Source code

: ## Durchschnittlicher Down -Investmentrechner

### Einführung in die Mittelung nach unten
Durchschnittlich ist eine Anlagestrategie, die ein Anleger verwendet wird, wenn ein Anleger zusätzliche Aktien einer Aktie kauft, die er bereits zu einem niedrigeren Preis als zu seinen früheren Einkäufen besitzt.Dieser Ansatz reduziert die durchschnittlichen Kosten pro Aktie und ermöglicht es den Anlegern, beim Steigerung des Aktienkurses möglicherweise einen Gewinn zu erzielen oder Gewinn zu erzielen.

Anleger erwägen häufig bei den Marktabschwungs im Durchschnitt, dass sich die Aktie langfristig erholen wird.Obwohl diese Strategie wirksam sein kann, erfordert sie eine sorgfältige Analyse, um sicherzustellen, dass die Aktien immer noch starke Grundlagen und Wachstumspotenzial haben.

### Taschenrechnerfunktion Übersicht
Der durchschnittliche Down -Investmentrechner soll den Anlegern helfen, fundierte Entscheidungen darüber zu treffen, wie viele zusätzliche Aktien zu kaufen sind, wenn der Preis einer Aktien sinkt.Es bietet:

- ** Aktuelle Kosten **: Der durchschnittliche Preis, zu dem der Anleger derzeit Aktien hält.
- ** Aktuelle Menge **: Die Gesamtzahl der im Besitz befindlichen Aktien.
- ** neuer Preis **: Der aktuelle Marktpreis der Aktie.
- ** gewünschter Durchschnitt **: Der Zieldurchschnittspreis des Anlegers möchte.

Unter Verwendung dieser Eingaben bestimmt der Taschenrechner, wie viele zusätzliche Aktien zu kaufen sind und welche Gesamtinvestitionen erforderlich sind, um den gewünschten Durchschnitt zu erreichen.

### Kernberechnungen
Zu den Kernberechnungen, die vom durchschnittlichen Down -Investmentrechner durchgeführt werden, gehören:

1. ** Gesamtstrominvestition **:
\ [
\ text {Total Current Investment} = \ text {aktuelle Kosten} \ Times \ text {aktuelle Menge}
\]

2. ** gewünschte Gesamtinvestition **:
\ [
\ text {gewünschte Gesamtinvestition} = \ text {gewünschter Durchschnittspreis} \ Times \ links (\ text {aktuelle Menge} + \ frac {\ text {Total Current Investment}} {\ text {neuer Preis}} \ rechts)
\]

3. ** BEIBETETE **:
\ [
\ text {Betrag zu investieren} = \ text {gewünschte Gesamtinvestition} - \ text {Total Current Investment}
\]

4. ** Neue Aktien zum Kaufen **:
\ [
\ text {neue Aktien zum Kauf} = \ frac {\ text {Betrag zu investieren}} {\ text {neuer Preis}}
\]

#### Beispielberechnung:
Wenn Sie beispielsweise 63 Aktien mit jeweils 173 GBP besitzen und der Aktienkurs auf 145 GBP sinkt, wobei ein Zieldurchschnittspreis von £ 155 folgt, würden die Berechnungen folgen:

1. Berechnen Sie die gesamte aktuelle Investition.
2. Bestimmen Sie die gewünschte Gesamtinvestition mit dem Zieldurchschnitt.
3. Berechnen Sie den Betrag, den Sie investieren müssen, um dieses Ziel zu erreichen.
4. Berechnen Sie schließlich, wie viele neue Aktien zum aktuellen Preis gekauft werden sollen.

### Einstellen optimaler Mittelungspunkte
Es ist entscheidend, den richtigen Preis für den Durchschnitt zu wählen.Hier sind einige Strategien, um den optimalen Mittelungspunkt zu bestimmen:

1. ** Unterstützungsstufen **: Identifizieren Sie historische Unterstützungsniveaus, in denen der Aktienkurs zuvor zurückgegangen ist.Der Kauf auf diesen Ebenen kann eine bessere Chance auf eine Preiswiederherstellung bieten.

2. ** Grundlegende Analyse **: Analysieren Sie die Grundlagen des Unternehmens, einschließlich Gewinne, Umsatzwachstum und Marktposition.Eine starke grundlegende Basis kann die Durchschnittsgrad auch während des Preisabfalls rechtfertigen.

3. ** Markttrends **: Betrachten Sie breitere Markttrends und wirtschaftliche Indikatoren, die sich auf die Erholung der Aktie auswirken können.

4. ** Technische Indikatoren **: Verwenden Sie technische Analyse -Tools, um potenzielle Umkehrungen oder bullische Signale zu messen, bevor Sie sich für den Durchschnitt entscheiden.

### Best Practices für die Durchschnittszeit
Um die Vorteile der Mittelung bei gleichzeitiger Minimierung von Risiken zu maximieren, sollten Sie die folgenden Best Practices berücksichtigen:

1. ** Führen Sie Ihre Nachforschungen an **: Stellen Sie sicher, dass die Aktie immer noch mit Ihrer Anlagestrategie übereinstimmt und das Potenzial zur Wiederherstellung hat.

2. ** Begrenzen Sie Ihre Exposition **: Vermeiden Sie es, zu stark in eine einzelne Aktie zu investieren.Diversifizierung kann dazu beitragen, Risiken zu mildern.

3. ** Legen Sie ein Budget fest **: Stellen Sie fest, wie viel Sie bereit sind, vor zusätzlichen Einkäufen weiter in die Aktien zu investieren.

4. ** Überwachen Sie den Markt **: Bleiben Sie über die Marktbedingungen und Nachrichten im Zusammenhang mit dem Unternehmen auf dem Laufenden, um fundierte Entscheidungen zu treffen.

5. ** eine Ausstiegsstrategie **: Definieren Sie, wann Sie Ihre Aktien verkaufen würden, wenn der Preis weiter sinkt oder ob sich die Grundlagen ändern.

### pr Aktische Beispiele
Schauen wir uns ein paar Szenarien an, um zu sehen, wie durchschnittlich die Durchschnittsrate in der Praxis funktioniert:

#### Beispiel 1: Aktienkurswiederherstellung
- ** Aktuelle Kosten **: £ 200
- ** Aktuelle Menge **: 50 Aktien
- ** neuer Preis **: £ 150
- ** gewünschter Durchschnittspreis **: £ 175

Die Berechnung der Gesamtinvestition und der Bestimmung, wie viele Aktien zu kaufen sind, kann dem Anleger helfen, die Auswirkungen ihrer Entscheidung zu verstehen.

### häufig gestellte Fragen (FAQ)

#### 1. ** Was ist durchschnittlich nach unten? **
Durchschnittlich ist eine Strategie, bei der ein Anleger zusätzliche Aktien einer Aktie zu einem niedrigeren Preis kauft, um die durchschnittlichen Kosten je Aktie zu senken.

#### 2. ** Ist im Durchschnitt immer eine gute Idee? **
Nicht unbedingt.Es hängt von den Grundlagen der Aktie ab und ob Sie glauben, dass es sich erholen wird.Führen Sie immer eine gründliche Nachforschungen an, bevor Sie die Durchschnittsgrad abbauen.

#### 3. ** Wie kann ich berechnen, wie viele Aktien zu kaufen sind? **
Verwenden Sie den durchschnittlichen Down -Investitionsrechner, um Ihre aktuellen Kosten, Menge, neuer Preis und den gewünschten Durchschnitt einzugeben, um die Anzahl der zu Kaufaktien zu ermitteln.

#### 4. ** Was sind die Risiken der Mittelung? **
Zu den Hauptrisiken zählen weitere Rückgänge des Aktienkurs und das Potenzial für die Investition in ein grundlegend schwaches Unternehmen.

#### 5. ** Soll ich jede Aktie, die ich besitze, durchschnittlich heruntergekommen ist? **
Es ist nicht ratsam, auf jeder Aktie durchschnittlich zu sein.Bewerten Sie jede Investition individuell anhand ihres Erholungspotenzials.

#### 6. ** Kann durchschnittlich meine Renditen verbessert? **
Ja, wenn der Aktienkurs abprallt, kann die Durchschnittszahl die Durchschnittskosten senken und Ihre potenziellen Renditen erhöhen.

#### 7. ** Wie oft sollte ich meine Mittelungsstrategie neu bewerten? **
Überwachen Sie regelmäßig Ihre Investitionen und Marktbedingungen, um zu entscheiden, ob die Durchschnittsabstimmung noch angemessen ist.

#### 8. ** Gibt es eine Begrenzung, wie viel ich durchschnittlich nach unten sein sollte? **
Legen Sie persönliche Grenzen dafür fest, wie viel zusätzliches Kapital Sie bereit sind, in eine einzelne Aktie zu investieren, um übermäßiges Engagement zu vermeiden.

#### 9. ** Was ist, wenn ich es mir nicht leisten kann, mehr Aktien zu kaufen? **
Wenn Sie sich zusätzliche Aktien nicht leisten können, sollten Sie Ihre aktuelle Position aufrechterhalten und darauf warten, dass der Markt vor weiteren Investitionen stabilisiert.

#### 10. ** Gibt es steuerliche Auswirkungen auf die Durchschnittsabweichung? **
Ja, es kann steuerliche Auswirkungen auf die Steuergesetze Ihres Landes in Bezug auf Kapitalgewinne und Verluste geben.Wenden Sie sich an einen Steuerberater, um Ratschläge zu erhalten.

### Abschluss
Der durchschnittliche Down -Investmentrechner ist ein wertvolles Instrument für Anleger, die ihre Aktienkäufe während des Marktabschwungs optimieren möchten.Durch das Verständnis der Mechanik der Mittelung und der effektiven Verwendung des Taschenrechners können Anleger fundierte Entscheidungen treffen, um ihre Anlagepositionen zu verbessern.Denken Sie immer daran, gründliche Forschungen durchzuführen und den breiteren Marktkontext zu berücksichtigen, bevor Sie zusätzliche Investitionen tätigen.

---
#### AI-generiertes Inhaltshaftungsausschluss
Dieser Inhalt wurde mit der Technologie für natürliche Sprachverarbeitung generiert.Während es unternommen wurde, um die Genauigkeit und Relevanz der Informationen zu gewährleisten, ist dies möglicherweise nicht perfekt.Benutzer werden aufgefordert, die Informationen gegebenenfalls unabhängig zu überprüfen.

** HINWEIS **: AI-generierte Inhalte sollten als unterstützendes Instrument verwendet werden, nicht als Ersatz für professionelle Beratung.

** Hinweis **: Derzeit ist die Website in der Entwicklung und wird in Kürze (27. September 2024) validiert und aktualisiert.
──────────────────────────────
What is expected:
Begin at the line that has "4. ** Neue Aktien" in the entries above; stop after the line that has "3. ** Markttrends". Transcribe exactly those lines and no others.

Task solution:
4. ** Neue Aktien zum Kaufen **:
\ [
\ text {neue Aktien zum Kauf} = \ frac {\ text {Betrag zu investieren}} {\ text {neuer Preis}}
\]

#### Beispielberechnung:
Wenn Sie beispielsweise 63 Aktien mit jeweils 173 GBP besitzen und der Aktienkurs auf 145 GBP sinkt, wobei ein Zieldurchschnittspreis von £ 155 folgt, würden die Berechnungen folgen:

1. Berechnen Sie die gesamte aktuelle Investition.
2. Bestimmen Sie die gewünschte Gesamtinvestition mit dem Zieldurchschnitt.
3. Berechnen Sie den Betrag, den Sie investieren müssen, um dieses Ziel zu erreichen.
4. Berechnen Sie schließlich, wie viele neue Aktien zum aktuellen Preis gekauft werden sollen.

### Einstellen optimaler Mittelungspunkte
Es ist entscheidend, den richtigen Preis für den Durchschnitt zu wählen.Hier sind einige Strategien, um den optimalen Mittelungspunkt zu bestimmen:

1. ** Unterstützungsstufen **: Identifizieren Sie historische Unterstützungsniveaus, in denen der Aktienkurs zuvor zurückgegangen ist.Der Kauf auf diesen Ebenen kann eine bessere Chance auf eine Preiswiederherstellung bieten.

2. ** Grundlegende Analyse **: Analysieren Sie die Grundlagen des Unternehmens, einschließlich Gewinne, Umsatzwachstum und Marktposition.Eine starke grundlegende Basis kann die Durchschnittsgrad auch während des Preisabfalls rechtfertigen.

3. ** Markttrends **: Betrachten Sie breitere Markttrends und wirtschaftliche Indikatoren, die sich auf die Erholung der Aktie auswirken können.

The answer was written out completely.